Nothing outside the stretch is wanted. Repeat exactly the lines of the listing below from the one that contains "È possibile verificare" through the one that contains "3. Selezionare l'abbonamento", both ends included.

****************

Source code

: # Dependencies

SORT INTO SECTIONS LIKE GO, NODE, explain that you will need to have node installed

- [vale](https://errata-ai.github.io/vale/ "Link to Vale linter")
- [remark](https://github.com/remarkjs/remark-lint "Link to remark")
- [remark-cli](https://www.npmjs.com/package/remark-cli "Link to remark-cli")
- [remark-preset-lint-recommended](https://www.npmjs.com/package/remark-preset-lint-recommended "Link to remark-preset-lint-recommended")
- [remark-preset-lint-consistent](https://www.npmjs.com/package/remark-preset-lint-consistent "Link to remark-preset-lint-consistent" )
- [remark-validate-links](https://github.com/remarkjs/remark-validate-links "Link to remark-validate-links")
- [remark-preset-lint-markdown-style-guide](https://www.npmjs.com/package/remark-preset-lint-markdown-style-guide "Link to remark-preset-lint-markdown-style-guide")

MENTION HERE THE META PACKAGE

****************

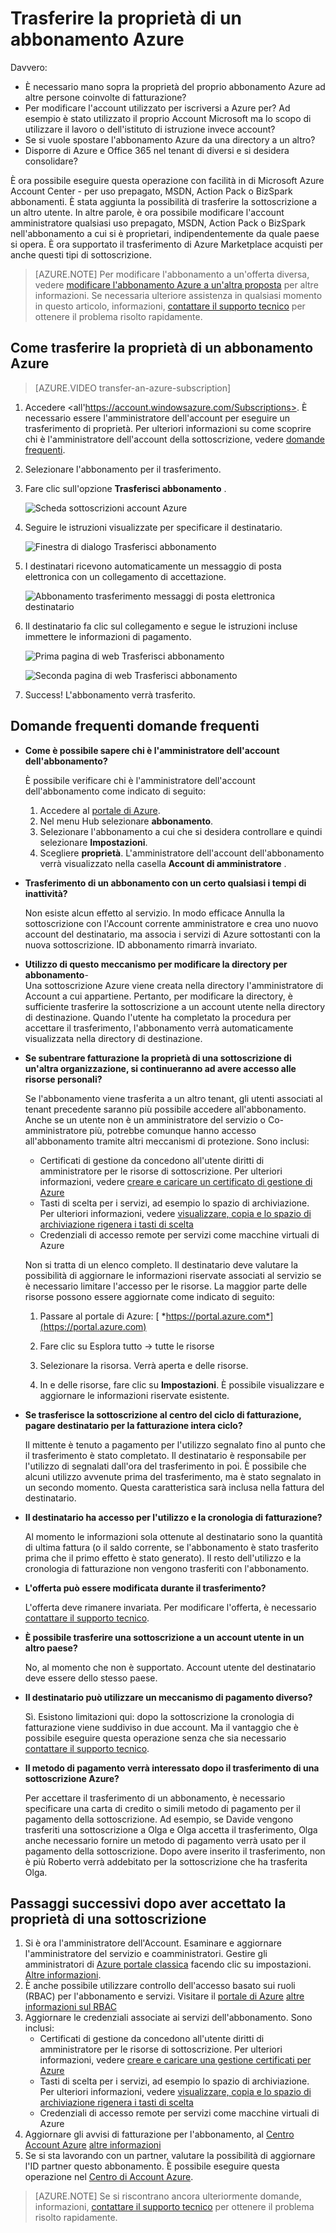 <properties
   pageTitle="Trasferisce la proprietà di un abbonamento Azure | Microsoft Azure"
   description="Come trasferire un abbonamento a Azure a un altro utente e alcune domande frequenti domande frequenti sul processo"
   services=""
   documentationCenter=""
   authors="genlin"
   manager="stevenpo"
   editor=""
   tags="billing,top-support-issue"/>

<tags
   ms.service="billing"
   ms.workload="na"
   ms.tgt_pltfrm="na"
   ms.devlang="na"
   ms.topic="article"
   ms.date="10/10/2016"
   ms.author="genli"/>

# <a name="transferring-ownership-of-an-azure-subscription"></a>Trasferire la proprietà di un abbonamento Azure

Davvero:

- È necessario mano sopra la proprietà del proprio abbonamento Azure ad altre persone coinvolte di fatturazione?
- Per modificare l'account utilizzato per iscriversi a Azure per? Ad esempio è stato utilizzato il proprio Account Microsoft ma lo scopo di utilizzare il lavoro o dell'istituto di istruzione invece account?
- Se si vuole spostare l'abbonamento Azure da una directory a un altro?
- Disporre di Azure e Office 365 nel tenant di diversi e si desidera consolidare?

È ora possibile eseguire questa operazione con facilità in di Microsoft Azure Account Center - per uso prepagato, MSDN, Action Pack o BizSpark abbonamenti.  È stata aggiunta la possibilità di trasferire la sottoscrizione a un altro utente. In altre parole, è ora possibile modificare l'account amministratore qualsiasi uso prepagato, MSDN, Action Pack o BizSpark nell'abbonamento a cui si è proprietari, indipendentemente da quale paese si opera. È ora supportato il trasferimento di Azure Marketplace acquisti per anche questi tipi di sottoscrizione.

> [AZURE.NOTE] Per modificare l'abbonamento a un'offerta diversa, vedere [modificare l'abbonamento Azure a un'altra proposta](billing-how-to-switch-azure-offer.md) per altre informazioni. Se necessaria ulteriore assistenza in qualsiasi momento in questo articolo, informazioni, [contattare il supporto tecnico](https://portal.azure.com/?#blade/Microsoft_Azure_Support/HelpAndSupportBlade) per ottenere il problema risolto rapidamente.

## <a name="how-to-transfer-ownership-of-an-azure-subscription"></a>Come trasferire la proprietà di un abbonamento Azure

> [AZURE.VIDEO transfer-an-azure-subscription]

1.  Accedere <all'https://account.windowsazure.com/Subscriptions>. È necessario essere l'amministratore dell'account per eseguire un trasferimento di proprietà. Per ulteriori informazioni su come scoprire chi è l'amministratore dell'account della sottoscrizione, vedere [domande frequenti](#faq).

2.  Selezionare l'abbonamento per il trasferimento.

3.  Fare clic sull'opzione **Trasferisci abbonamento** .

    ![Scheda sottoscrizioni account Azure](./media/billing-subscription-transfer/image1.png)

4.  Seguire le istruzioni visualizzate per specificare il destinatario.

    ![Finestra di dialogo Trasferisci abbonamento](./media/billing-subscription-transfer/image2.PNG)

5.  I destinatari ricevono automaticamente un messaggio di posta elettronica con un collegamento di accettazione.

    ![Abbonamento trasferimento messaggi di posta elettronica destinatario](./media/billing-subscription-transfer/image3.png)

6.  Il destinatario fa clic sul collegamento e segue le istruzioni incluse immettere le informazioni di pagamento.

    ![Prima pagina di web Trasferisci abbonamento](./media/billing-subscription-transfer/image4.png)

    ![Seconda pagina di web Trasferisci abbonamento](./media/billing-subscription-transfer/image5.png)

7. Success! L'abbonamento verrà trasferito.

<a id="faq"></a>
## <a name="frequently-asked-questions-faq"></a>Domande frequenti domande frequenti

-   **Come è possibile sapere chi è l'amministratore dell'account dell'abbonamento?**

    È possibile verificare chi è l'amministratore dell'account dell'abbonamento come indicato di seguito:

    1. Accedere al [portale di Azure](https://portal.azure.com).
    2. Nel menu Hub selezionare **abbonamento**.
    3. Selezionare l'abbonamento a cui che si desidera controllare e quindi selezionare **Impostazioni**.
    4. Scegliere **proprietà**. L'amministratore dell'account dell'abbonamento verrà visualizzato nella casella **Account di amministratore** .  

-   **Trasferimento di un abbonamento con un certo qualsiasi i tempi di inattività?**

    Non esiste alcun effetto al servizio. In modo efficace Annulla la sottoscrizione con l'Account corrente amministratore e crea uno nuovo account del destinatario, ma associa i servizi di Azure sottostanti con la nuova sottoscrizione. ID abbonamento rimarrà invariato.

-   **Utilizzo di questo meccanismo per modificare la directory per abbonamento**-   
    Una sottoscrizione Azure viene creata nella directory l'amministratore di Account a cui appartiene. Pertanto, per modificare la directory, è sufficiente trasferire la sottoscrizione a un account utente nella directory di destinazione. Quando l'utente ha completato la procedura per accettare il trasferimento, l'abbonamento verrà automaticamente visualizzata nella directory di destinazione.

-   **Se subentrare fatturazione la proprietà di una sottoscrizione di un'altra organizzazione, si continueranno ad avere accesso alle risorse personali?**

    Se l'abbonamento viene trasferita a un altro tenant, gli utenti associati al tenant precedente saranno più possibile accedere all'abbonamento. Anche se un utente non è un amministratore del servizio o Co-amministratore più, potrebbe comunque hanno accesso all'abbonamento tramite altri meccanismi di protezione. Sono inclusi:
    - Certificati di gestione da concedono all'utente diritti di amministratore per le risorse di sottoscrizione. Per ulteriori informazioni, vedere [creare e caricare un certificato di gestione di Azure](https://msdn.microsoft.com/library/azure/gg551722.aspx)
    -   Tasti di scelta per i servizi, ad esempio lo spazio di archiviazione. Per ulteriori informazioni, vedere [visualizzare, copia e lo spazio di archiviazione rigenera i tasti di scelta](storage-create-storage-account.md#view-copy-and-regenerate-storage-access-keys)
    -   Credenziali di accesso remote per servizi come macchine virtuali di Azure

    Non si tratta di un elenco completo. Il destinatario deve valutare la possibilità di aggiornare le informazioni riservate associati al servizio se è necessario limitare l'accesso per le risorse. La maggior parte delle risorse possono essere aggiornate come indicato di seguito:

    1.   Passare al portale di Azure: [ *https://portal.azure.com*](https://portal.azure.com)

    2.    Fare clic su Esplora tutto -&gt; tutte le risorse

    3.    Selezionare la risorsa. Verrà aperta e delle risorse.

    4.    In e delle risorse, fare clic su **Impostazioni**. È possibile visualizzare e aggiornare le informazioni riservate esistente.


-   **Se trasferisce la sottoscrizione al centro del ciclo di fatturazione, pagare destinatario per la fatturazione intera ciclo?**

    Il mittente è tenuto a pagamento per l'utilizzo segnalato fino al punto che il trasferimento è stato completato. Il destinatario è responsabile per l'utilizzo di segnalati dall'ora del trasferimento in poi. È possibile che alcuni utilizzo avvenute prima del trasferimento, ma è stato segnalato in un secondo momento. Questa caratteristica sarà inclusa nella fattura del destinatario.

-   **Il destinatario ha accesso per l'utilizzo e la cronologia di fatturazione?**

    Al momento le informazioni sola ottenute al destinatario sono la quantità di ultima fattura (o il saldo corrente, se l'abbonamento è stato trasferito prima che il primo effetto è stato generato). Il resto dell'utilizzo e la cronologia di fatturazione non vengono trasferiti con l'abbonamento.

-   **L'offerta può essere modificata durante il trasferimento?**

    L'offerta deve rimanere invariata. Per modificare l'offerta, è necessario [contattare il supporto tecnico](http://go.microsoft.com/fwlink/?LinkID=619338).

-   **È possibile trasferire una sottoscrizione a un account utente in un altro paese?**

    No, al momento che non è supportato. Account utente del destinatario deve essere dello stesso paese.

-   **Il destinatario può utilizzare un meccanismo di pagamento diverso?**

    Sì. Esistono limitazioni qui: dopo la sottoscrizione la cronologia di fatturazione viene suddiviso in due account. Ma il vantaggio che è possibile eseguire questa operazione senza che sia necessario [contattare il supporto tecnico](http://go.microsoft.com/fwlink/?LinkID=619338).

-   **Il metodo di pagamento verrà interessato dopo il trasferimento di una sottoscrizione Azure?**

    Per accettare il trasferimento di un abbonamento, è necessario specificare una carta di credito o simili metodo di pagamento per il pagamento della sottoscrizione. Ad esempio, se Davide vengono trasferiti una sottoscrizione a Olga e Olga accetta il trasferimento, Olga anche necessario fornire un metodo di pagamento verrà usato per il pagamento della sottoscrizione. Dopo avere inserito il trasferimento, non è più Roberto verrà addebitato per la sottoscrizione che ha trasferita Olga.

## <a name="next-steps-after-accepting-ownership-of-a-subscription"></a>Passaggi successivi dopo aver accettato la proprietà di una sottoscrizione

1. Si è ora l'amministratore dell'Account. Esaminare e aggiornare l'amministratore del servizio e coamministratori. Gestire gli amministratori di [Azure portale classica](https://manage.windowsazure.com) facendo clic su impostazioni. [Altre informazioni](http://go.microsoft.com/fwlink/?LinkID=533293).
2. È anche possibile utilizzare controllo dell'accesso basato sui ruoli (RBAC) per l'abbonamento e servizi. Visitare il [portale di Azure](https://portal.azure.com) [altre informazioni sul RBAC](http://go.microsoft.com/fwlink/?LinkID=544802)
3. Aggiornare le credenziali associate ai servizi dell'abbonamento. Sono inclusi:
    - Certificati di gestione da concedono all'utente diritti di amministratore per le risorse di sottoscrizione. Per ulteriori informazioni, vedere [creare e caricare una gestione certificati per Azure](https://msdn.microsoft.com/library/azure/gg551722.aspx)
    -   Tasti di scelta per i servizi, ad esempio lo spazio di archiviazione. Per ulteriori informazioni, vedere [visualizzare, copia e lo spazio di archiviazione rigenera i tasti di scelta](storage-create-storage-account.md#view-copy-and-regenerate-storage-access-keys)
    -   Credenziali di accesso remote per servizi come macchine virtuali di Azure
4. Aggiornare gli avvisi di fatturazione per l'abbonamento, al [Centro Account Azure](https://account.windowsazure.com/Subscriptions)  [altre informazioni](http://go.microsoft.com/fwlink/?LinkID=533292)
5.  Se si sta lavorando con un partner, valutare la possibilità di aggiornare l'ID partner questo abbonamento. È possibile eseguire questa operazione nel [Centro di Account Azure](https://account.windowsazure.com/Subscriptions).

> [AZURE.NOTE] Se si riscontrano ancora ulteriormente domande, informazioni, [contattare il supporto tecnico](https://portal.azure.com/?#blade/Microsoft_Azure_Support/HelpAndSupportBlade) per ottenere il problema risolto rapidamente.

****************

SOLUTION TO THE EXERCISE
    È possibile verificare chi è l'amministratore dell'account dell'abbonamento come indicato di seguito:

    1. Accedere al [portale di Azure](https://portal.azure.com).
    2. Nel menu Hub selezionare **abbonamento**.
    3. Selezionare l'abbonamento a cui che si desidera controllare e quindi selezionare **Impostazioni**.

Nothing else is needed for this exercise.